DATA PROVIDED:
_ _ _ _

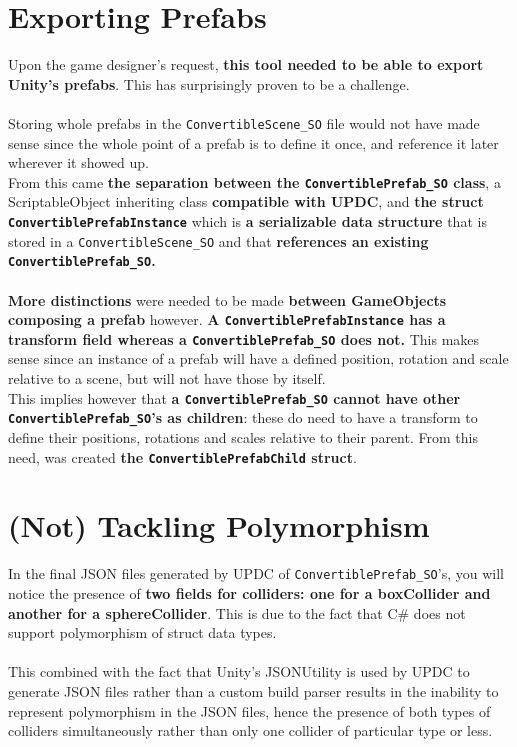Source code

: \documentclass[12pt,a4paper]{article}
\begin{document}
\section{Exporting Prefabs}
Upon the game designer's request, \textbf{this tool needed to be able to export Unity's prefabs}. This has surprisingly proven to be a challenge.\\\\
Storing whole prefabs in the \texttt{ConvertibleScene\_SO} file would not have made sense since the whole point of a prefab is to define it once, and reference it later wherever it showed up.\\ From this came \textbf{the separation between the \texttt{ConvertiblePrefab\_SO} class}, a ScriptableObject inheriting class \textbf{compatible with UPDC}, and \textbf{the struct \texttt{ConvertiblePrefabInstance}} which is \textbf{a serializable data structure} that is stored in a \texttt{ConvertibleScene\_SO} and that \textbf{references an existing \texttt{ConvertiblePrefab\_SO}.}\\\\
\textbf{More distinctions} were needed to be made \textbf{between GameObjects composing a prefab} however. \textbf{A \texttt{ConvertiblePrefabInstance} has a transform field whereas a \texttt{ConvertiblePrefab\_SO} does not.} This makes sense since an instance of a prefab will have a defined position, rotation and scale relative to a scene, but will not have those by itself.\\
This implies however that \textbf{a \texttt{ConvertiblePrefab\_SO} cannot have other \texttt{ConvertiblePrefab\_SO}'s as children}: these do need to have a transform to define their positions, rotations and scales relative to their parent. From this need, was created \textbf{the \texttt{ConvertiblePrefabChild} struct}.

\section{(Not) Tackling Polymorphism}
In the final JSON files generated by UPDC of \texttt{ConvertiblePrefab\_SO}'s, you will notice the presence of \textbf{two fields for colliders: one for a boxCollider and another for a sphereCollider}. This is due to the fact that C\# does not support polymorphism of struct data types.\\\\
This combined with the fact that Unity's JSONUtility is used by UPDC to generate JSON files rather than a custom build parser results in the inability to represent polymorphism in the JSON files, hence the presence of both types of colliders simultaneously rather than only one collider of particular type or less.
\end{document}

_ _ _ _

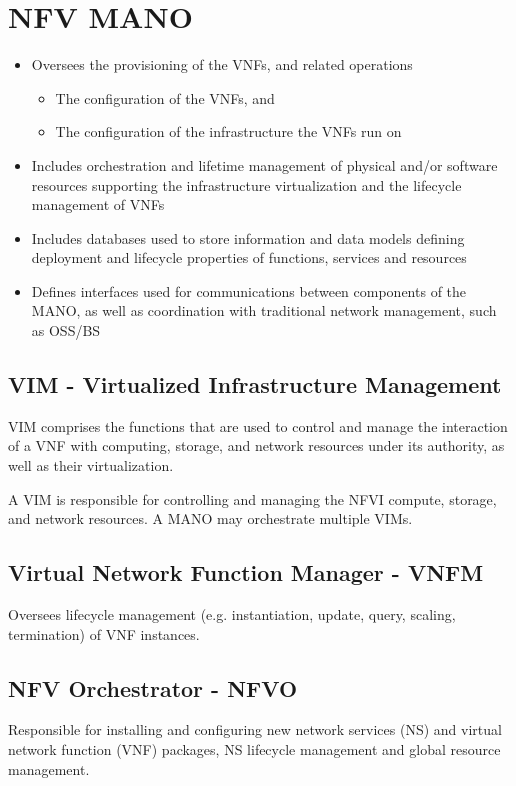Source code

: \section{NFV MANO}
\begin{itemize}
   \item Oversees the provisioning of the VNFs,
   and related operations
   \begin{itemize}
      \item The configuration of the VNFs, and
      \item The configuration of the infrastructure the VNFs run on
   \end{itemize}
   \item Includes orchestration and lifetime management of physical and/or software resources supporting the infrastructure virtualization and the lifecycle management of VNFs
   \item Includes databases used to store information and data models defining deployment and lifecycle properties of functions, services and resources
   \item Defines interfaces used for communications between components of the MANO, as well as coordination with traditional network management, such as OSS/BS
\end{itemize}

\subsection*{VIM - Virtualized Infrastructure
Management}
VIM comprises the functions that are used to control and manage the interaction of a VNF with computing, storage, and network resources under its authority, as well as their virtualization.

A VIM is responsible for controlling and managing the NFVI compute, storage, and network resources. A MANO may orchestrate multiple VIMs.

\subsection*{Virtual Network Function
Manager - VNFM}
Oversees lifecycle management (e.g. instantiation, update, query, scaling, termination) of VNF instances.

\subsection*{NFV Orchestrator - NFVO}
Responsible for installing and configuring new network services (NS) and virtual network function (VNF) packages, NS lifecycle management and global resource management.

_ _ _ _

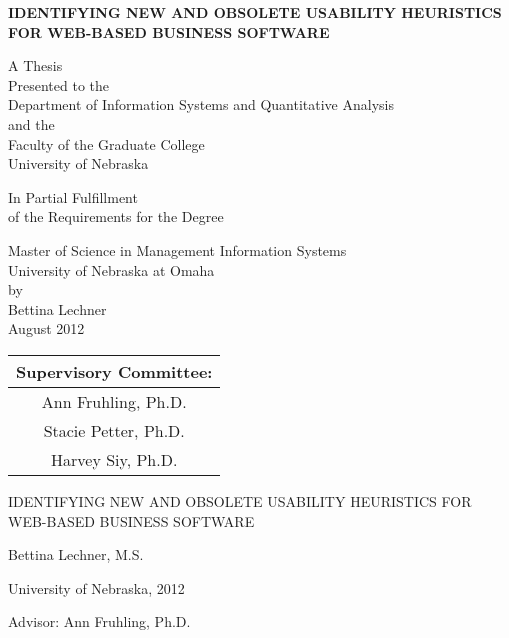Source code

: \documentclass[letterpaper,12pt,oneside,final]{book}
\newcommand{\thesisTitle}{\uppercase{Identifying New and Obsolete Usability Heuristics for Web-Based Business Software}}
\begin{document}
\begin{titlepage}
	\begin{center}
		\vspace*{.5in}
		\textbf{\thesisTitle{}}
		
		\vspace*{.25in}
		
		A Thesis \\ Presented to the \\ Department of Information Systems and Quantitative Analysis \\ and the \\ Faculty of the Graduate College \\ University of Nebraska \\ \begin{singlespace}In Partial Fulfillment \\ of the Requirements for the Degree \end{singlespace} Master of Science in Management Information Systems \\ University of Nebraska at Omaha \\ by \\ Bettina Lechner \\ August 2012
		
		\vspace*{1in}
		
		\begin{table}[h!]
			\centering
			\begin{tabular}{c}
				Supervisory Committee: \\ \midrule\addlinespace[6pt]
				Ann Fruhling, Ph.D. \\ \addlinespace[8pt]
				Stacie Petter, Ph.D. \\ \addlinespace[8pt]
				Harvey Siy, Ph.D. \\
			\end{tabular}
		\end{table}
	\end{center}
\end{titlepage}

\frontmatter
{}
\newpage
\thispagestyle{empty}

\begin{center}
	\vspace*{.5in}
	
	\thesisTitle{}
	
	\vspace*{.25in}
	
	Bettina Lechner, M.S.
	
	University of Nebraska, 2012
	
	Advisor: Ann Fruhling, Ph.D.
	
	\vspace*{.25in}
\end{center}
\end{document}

_ _ _ _

Copy every line from the data that includes the string "types".

In the final JSON files generated by UPDC of \texttt{ConvertiblePrefab\_SO}'s, you will notice the presence of \textbf{two fields for colliders: one for a boxCollider and another for a sphereCollider}. This is due to the fact that C\# does not support polymorphism of struct data types.\\\\
This combined with the fact that Unity's JSONUtility is used by UPDC to generate JSON files rather than a custom build parser results in the inability to represent polymorphism in the JSON files, hence the presence of both types of colliders simultaneously rather than only one collider of particular type or less.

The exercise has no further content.